Maximise Instruction Throughput#

To get the best performance, the hardware needs to do as many calculations as it can in as short a time as possible. Ensuring the right algorithm is used is the most important thing to do here, as detailed in Identifying and Creating Work for the Graphics Core. Once the correct algorithm is chosen, several optimisations can further improve performance, as detailed below.

Trade Precision for Speed#

Unless specifically needed for a particular scenario, precision should liberally be traded for speed.
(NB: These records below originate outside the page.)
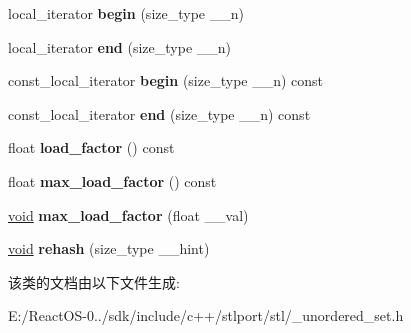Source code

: \begin{DoxyCompactItemize}
local\+\_\+iterator {\bfseries begin} (size\+\_\+type \+\_\+\+\_\+n)
\item 
\mbox{\label{classunordered__multiset_acd9eb31cffae51ae4ed7d3a25032358a}} 
local\+\_\+iterator {\bfseries end} (size\+\_\+type \+\_\+\+\_\+n)
\item 
\mbox{\label{classunordered__multiset_af6dbb83a06546de7453e69b395080071}} 
const\+\_\+local\+\_\+iterator {\bfseries begin} (size\+\_\+type \+\_\+\+\_\+n) const
\item 
\mbox{\label{classunordered__multiset_a123a60dff818439c288092be405881c5}} 
const\+\_\+local\+\_\+iterator {\bfseries end} (size\+\_\+type \+\_\+\+\_\+n) const
\item 
\mbox{\label{classunordered__multiset_a37ef0fdf51f0e5bdbfe476684b827d68}} 
float {\bfseries load\+\_\+factor} () const
\item 
\mbox{\label{classunordered__multiset_ae8987ea3f6f149562e30e1fceb8c4518}} 
float {\bfseries max\+\_\+load\+\_\+factor} () const
\item 
\mbox{\label{classunordered__multiset_a9481ca30bd10982148f0e3ac37697542}} 
\hyperlink{interfacevoid}{void} {\bfseries max\+\_\+load\+\_\+factor} (float \+\_\+\+\_\+val)
\item 
\mbox{\label{classunordered__multiset_a0697a838b6d72908e6f754f0bfe86c2c}} 
\hyperlink{interfacevoid}{void} {\bfseries rehash} (size\+\_\+type \+\_\+\+\_\+hint)
\end{DoxyCompactItemize}


该类的文档由以下文件生成\+:\begin{DoxyCompactItemize}
\item 
E\+:/\+React\+O\+S-\/0../sdk/include/c++/stlport/stl/\+\_\+unordered\+\_\+set.\+h\end{DoxyCompactItemize}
This minimises the use of arithmetic instructions with low throughput, as long as care is taken to ensure there is enough precision to produce acceptable results.

For OpenGL and OpenGL ES, consider using mediump floats whenever practical. These may have optimised paths by requiring less precision, resulting in some reasonable gains in some common instructions.

For OpenCL kernels, always use the -cl-fast-relaxed-math build option, as this enables aggressive compiler optimisations for floating-point arithmetic which the standard otherwise disallows. This flag will often result in good performance gains at the cost of very little precision. native_* math built-ins should also be used, as they are much faster than their un-prefixed variants for the cost of some arithmetic precision.

For RenderScript, enable the pragma operation #pragma rs_fp_relaxed to enable some optimisations or #pragma rs_fp_imprecise to allow the compiler to perform more aggressive optimisations.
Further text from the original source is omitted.